**WORK INSTRUCTION**
Print every line below. Match each one exactly.

Segment Open

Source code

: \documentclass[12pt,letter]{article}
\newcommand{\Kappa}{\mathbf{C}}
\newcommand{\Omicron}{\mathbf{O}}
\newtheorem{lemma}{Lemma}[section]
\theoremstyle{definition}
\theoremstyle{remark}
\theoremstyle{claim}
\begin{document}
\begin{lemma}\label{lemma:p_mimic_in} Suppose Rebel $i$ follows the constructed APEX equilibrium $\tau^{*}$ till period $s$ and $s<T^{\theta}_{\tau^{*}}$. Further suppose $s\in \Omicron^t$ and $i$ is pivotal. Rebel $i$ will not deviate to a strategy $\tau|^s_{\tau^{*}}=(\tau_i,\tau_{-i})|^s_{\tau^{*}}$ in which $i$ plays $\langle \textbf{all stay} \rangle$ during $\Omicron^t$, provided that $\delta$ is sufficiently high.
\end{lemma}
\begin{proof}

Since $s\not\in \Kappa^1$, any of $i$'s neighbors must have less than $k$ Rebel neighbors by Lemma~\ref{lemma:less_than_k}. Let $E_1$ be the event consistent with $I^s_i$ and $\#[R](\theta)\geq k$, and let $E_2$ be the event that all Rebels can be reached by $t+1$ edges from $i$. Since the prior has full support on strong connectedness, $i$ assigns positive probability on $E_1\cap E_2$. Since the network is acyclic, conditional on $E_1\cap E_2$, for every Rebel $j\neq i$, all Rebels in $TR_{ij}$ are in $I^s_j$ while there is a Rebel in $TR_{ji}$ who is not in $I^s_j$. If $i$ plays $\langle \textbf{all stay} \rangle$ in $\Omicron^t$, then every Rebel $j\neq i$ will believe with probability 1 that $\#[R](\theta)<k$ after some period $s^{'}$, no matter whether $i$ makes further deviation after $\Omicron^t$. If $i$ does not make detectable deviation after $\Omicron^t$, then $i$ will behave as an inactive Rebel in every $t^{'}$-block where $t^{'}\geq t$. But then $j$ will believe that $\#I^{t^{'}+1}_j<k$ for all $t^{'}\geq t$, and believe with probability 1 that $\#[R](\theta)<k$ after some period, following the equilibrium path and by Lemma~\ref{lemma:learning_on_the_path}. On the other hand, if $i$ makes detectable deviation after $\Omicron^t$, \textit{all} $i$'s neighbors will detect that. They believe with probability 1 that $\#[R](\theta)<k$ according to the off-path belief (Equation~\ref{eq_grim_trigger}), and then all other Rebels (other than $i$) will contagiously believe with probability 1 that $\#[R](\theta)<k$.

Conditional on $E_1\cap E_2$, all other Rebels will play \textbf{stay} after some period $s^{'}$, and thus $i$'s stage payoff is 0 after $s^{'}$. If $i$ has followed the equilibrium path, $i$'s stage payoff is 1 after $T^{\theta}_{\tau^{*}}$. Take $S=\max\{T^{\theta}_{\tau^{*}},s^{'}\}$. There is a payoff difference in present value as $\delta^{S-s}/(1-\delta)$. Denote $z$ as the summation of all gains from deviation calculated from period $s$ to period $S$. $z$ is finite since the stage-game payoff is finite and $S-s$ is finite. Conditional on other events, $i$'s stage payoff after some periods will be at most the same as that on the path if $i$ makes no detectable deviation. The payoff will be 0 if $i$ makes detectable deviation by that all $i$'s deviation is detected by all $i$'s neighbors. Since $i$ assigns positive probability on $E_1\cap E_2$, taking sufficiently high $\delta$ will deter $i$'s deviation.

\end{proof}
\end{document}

Segment Closed

**RESPONSE TO THIS TASK**
Source code

: \documentclass[12pt,letter]{article}
\newcommand{\Kappa}{\mathbf{C}}
\newcommand{\Omicron}{\mathbf{O}}
\newtheorem{lemma}{Lemma}[section]
\theoremstyle{definition}
\theoremstyle{remark}
\theoremstyle{claim}
\begin{document}
\begin{lemma}\label{lemma:p_mimic_in} Suppose Rebel $i$ follows the constructed APEX equilibrium $\tau^{*}$ till period $s$ and $s<T^{\theta}_{\tau^{*}}$. Further suppose $s\in \Omicron^t$ and $i$ is pivotal. Rebel $i$ will not deviate to a strategy $\tau|^s_{\tau^{*}}=(\tau_i,\tau_{-i})|^s_{\tau^{*}}$ in which $i$ plays $\langle \textbf{all stay} \rangle$ during $\Omicron^t$, provided that $\delta$ is sufficiently high.
\end{lemma}
\begin{proof}

Since $s\not\in \Kappa^1$, any of $i$'s neighbors must have less than $k$ Rebel neighbors by Lemma~\ref{lemma:less_than_k}. Let $E_1$ be the event consistent with $I^s_i$ and $\#[R](\theta)\geq k$, and let $E_2$ be the event that all Rebels can be reached by $t+1$ edges from $i$. Since the prior has full support on strong connectedness, $i$ assigns positive probability on $E_1\cap E_2$. Since the network is acyclic, conditional on $E_1\cap E_2$, for every Rebel $j\neq i$, all Rebels in $TR_{ij}$ are in $I^s_j$ while there is a Rebel in $TR_{ji}$ who is not in $I^s_j$. If $i$ plays $\langle \textbf{all stay} \rangle$ in $\Omicron^t$, then every Rebel $j\neq i$ will believe with probability 1 that $\#[R](\theta)<k$ after some period $s^{'}$, no matter whether $i$ makes further deviation after $\Omicron^t$. If $i$ does not make detectable deviation after $\Omicron^t$, then $i$ will behave as an inactive Rebel in every $t^{'}$-block where $t^{'}\geq t$. But then $j$ will believe that $\#I^{t^{'}+1}_j<k$ for all $t^{'}\geq t$, and believe with probability 1 that $\#[R](\theta)<k$ after some period, following the equilibrium path and by Lemma~\ref{lemma:learning_on_the_path}. On the other hand, if $i$ makes detectable deviation after $\Omicron^t$, \textit{all} $i$'s neighbors will detect that. They believe with probability 1 that $\#[R](\theta)<k$ according to the off-path belief (Equation~\ref{eq_grim_trigger}), and then all other Rebels (other than $i$) will contagiously believe with probability 1 that $\#[R](\theta)<k$.

Conditional on $E_1\cap E_2$, all other Rebels will play \textbf{stay} after some period $s^{'}$, and thus $i$'s stage payoff is 0 after $s^{'}$. If $i$ has followed the equilibrium path, $i$'s stage payoff is 1 after $T^{\theta}_{\tau^{*}}$. Take $S=\max\{T^{\theta}_{\tau^{*}},s^{'}\}$. There is a payoff difference in present value as $\delta^{S-s}/(1-\delta)$. Denote $z$ as the summation of all gains from deviation calculated from period $s$ to period $S$. $z$ is finite since the stage-game payoff is finite and $S-s$ is finite. Conditional on other events, $i$'s stage payoff after some periods will be at most the same as that on the path if $i$ makes no detectable deviation. The payoff will be 0 if $i$ makes detectable deviation by that all $i$'s deviation is detected by all $i$'s neighbors. Since $i$ assigns positive probability on $E_1\cap E_2$, taking sufficiently high $\delta$ will deter $i$'s deviation.

\end{proof}
\end{document}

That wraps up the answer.